The fungi imperfecti or imperfect fungi, are fungi which do not fit into the commonly established taxonomic classifications of fungi that are based on biological species concepts or morphological characteristics of sexual structures because their sexual form of reproduction has never been observed. They are known as imperfect fungi because only their asexual and vegetative phases are known. They have asexual form of reproduction, meaning that these fungi produce their spores asexually, in the process called sporogenesis.

There are about 25,000 species that have been classified in the deuteromycota and many are basidiomycota or ascomycota anamorphs. Fungi producing the antibiotic penicillin and those that cause athlete's foot and yeast infections are algal fungi. In addition, there are a number of edible imperfect fungi, including the ones that provide the distinctive characteristics of Roquefort and Camembert cheese.

Other, more informal names besides Deuteromycota ("Deuteromycetes") and fungi imperfecti are  anamorphic fungi, or mitosporic fungi, but these are terms without taxonomic rank. Examples are Alternaria, Colletotrichum, Trichoderma etc.

Problems in taxonomic classification

Although Fungi imperfecti/Deuteromycota is no longer formally accepted as a taxon, many of the fungi it included have yet to find a place in modern fungal classification. This is because most fungi are classified based on characteristics of the fruiting bodies and spores produced during sexual reproduction, and members of the Deuteromycota have been observed to reproduce only asexually or produce no spores.

Mycologists are unique among those who study extant organisms in using a dual system of nomenclature. Dual naming was permitted by Article 59 of the International Code of Botanical Nomenclature (which governs the naming of plants and fungi); however, this was abolished in the 2011 update of the Code.

Under the former system, a name for an asexually reproducing fungus was considered a form taxon. For example, the ubiquitous and industrially important mold, Aspergillus niger, has no known sexual cycle. Thus Aspergillus niger is considered a form taxon. In contrast, isolates of its close relative, Aspergillus nidulans, revealed it to be the anamorphic stage of a teleomorph (the ascocarp or fruiting body of the sexual reproductive stage of a fungus), which was already named Emericella nidulans.  When such a teleomorphic stage is known, that name will take priority over the name of an anamorph (which lacks a sexual reproductive stage).  Hence the formerly classified Aspergillus species is now properly called Emericella nidulans.

Phylogeny and taxonomy
Phylogenetic classification of asexually reproducing fungi now commonly uses molecular systematics. Phylogenetic trees constructed from comparative analyses of DNA sequences, such as rRNA, or multigene phylogenies may be used to infer relationships between asexually reproducing fungi and their sexually reproducing counterparts. With these methods, many asexually reproducing fungi have now been placed in the tree of life.
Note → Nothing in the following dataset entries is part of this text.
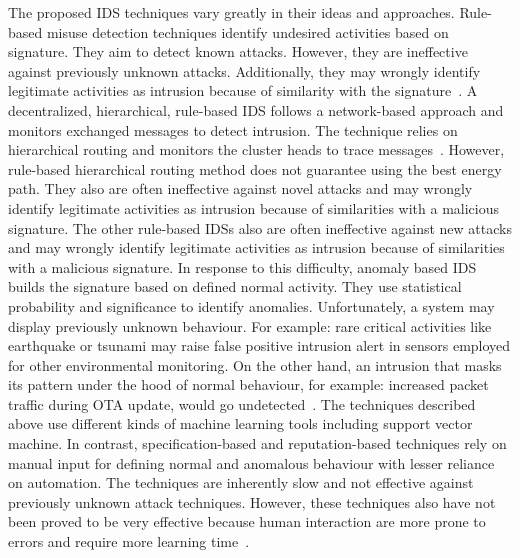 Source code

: \documentclass[conference,final]{IEEEtran}
\begin{document}
The proposed IDS techniques vary greatly in their ideas and approaches.
Rule-based misuse detection  techniques identify undesired activities based  on signature.
They aim to detect known attacks.
However, they are ineffective against previously unknown attacks.
Additionally, they may wrongly identify legitimate activities as intrusion because of similarity with the signature~\cite{372146, 1515559, ISI:000298891500099, Chen:2009:NMI:1516241.1516282, 1424814, Strikos_afull}.
A decentralized, hierarchical, rule-based IDS follows a network-based approach  and monitors exchanged  messages to detect intrusion. 
The technique relies on hierarchical routing  and monitors the cluster heads to trace messages~\cite{ioa07}.
However, rule-based hierarchical routing method does not guarantee using the best energy path.
They also are often ineffective against novel attacks and may wrongly identify legitimate activities as intrusion because of similarities with a malicious signature. 
The other rule-based IDSs also are often ineffective against new attacks and may wrongly identify legitimate activities as intrusion because of similarities with a malicious signature. 
In response to this difficulty, anomaly based IDS builds the signature based on defined normal activity.
They use statistical probability and significance to identify anomalies. Unfortunately, a system may display previously unknown behaviour.
For example: rare critical activities like earthquake or tsunami may raise false positive intrusion alert in sensors employed for other environmental monitoring.
On the other hand, an intrusion that masks its pattern under the hood of normal behaviour, for example: increased packet traffic during OTA update, would go undetected~\cite{ISI:000257882502160, 1593102, 1290173, ngai07}. %
The techniques described above use different kinds of machine learning tools including support vector machine.
In contrast, specification-based and reputation-based techniques rely on manual input for defining normal and anomalous behaviour with lesser reliance on automation.
The techniques are inherently slow and not effective against previously unknown attack techniques.
However, these techniques also have not been proved to be very effective because human interaction are more prone to errors and require more learning time~\cite{Chen:2009:NMI:1516241.1516282, 4085803, Ko2001}. 
\end{document}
However, because phylogenetic methods require sufficient quantities of biological materials (spores or fresh specimens) that are from pure (i.e., uncontaminated) fungal cultures, for many asexual species their exact relationship with other fungal species has yet to be determined. Under the current system of fungal nomenclature, teleomorph names cannot be applied to fungi that lack sexual structures. Classifying and naming asexually reproducing fungi is the subject of ongoing debate in the mycological community.

Historical classification of the imperfect fungi

These groups are no longer formally accepted because they do not adhere to the principle of monophyly. The taxon names are sometimes used informally. In particular, the term 'hyphomycetes' is often used to refer to molds, and the term 'coelomycetes' is used to refer to many asexually reproducing plant pathogens that form discrete fruiting bodies.

Following, a classification of the Fungi imperfecti: Saccardo et al.(1882-1972)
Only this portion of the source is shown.